Beneath this task are records; print exactly the stretch of them from the line with "Cloud-native applications are" through the line with "Currently, this example", both ends included.

[Start of Attachment]

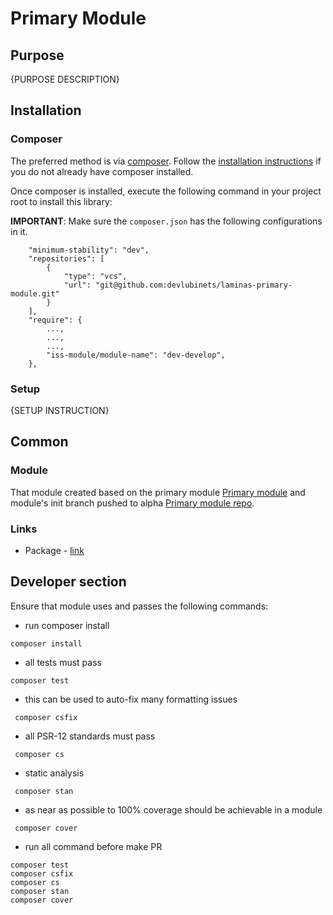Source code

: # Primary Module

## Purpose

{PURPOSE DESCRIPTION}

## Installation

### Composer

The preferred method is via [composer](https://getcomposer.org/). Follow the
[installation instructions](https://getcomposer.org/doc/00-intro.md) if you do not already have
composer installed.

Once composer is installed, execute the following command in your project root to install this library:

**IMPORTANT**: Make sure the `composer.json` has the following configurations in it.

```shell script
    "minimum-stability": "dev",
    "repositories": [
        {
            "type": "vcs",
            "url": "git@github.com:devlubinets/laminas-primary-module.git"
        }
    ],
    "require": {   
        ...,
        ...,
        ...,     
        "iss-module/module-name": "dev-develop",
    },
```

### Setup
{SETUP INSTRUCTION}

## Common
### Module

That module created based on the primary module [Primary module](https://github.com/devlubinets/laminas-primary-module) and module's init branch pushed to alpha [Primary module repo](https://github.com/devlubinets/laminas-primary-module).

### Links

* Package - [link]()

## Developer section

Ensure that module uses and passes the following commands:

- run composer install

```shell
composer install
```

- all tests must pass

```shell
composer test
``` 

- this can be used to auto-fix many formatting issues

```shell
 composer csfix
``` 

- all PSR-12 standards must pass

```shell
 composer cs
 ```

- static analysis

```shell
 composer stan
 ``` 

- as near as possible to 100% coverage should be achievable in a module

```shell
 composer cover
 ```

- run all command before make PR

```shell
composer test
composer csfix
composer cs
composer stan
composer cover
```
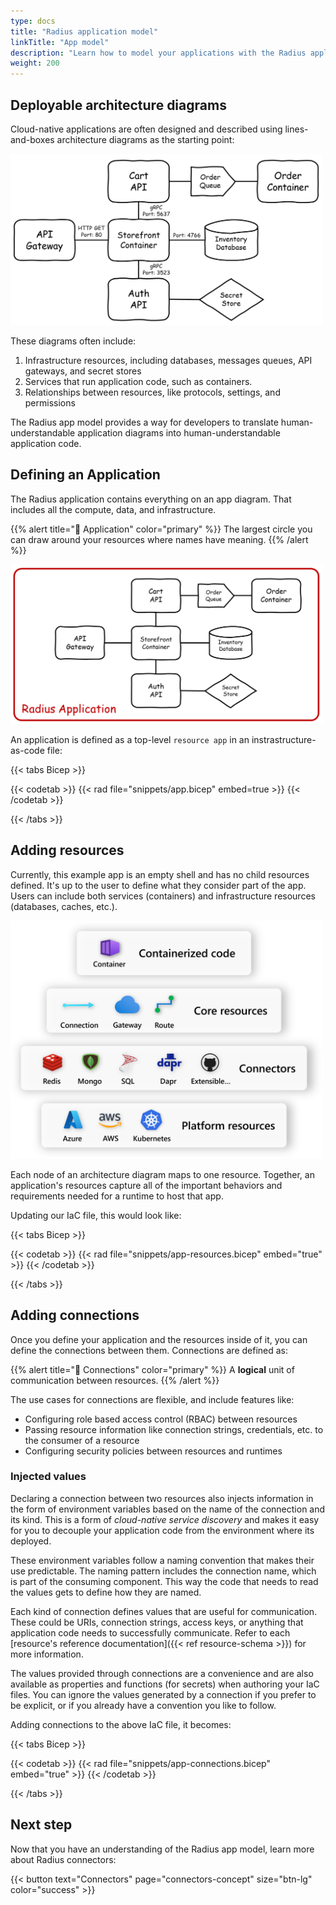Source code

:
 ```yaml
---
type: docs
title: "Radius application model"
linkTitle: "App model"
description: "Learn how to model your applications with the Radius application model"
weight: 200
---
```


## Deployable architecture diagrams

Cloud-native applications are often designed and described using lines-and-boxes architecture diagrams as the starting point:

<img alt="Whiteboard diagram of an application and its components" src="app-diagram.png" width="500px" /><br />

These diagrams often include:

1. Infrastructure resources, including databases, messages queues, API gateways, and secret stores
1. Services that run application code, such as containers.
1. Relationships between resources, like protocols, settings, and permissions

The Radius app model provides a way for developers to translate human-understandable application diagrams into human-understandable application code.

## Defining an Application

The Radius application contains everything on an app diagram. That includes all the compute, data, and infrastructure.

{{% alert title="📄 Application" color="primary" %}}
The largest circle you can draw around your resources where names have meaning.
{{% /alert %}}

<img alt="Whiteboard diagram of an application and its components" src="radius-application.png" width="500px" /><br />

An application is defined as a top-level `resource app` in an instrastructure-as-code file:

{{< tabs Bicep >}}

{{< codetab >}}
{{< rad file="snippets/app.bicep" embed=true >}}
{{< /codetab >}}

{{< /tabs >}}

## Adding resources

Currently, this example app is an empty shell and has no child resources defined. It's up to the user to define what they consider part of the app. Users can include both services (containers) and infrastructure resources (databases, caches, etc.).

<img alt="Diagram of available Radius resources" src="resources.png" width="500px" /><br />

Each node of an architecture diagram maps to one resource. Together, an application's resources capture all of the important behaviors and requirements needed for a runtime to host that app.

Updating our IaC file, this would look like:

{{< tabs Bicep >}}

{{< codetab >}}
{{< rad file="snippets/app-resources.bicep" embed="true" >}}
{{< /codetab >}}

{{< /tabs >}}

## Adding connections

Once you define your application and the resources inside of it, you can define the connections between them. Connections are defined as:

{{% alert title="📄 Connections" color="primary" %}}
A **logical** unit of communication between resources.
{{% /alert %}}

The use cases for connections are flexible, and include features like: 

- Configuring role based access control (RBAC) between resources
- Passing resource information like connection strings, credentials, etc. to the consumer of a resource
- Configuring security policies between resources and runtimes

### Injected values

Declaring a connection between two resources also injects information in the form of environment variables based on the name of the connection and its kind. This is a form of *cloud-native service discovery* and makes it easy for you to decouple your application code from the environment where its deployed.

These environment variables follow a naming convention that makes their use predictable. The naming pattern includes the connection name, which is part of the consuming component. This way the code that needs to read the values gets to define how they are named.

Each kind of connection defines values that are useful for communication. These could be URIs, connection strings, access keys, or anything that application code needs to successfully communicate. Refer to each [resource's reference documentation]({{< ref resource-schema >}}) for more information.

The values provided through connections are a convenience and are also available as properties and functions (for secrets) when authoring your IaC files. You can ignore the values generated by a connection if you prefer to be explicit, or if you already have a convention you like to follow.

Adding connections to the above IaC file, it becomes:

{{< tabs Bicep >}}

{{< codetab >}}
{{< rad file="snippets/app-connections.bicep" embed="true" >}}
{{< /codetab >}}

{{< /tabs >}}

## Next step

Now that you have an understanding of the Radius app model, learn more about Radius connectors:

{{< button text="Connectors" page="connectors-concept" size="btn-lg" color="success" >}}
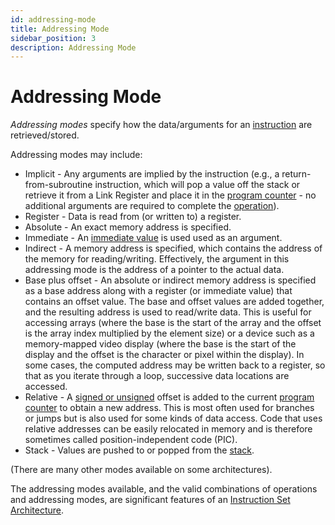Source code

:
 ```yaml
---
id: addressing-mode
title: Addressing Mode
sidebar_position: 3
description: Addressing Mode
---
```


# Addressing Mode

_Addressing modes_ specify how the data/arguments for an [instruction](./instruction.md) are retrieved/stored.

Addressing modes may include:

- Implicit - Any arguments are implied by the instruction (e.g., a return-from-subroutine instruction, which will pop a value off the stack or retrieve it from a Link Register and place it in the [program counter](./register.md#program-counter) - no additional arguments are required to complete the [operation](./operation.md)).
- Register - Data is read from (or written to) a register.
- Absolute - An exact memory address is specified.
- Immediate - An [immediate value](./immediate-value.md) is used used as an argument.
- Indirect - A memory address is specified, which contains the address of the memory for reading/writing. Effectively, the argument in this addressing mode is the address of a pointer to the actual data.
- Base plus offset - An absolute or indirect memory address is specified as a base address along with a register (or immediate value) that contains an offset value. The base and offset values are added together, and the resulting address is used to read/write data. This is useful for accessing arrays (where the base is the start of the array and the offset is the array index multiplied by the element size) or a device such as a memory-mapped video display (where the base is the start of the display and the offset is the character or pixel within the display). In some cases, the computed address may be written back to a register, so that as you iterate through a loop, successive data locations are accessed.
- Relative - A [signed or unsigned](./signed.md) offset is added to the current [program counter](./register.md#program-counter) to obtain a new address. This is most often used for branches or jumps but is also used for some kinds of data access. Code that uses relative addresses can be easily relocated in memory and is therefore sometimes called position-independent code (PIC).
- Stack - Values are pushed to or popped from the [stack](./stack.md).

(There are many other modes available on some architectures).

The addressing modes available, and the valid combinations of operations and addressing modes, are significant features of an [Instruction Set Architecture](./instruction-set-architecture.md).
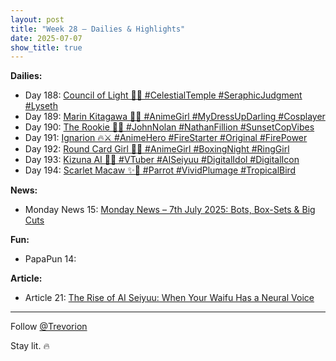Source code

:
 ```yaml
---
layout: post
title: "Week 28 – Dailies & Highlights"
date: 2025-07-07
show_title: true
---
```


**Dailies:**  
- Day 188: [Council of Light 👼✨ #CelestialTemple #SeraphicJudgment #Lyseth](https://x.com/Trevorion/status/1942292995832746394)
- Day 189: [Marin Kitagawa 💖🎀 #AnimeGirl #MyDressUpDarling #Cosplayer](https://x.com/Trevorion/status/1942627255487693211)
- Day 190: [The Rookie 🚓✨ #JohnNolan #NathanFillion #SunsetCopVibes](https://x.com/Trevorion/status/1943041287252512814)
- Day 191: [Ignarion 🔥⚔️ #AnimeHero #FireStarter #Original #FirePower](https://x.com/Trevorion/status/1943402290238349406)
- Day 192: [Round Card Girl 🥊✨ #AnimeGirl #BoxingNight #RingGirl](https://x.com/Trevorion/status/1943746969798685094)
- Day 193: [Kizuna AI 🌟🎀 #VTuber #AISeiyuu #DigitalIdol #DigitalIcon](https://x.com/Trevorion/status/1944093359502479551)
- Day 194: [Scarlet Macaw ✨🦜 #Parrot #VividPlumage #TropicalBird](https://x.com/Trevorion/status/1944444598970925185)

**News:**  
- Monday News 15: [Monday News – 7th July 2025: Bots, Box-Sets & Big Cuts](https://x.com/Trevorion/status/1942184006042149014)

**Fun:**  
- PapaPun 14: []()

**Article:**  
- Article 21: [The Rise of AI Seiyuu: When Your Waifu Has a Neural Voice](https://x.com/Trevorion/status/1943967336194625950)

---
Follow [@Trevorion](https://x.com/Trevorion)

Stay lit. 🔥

[End of Attachment]

-- COMPLETED TASK --
Cloud-native applications are often designed and described using lines-and-boxes architecture diagrams as the starting point:

<img alt="Whiteboard diagram of an application and its components" src="app-diagram.png" width="500px" /><br />

These diagrams often include:

1. Infrastructure resources, including databases, messages queues, API gateways, and secret stores
1. Services that run application code, such as containers.
1. Relationships between resources, like protocols, settings, and permissions

The Radius app model provides a way for developers to translate human-understandable application diagrams into human-understandable application code.

## Defining an Application

The Radius application contains everything on an app diagram. That includes all the compute, data, and infrastructure.

{{% alert title="📄 Application" color="primary" %}}
The largest circle you can draw around your resources where names have meaning.
{{% /alert %}}

<img alt="Whiteboard diagram of an application and its components" src="radius-application.png" width="500px" /><br />

An application is defined as a top-level `resource app` in an instrastructure-as-code file:

{{< tabs Bicep >}}

{{< codetab >}}
{{< rad file="snippets/app.bicep" embed=true >}}
{{< /codetab >}}

{{< /tabs >}}

## Adding resources

Currently, this example app is an empty shell and has no child resources defined. It's up to the user to define what they consider part of the app. Users can include both services (containers) and infrastructure resources (databases, caches, etc.).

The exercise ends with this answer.